▶ Problem statement: Each line of the records below that holds "more" should be copied out.

[Records from a data collection]

•••

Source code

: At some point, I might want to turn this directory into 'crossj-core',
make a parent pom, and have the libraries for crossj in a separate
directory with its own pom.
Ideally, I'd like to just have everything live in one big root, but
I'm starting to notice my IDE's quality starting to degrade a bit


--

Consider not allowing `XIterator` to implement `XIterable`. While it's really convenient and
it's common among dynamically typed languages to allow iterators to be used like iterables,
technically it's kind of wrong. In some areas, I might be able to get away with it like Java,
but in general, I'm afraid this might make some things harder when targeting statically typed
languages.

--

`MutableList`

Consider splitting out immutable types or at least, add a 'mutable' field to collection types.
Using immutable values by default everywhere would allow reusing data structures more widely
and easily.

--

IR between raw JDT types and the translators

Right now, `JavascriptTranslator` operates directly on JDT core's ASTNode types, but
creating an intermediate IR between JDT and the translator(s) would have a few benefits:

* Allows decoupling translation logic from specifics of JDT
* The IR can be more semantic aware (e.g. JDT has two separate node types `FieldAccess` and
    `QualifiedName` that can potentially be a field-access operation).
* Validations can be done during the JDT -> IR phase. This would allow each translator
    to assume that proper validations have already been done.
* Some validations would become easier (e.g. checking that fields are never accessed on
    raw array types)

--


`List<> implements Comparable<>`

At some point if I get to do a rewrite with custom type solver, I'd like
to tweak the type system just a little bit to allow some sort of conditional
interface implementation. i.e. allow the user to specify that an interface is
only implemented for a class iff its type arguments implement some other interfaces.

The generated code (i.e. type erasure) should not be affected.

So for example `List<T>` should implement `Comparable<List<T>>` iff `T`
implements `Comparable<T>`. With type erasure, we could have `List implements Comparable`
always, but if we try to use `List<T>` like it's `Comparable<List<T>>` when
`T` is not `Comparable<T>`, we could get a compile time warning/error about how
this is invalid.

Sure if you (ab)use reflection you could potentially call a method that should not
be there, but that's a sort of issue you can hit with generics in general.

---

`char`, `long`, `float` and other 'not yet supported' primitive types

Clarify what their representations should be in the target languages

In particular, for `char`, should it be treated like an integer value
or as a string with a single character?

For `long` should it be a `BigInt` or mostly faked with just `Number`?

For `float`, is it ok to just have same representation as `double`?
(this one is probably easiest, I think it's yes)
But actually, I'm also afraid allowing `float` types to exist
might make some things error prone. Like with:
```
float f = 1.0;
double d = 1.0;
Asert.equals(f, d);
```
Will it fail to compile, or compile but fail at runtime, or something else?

•••

▶ Output of the exercise:
Using immutable values by default everywhere would allow reusing data structures more widely
* The IR can be more semantic aware (e.g. JDT has two separate node types `FieldAccess` and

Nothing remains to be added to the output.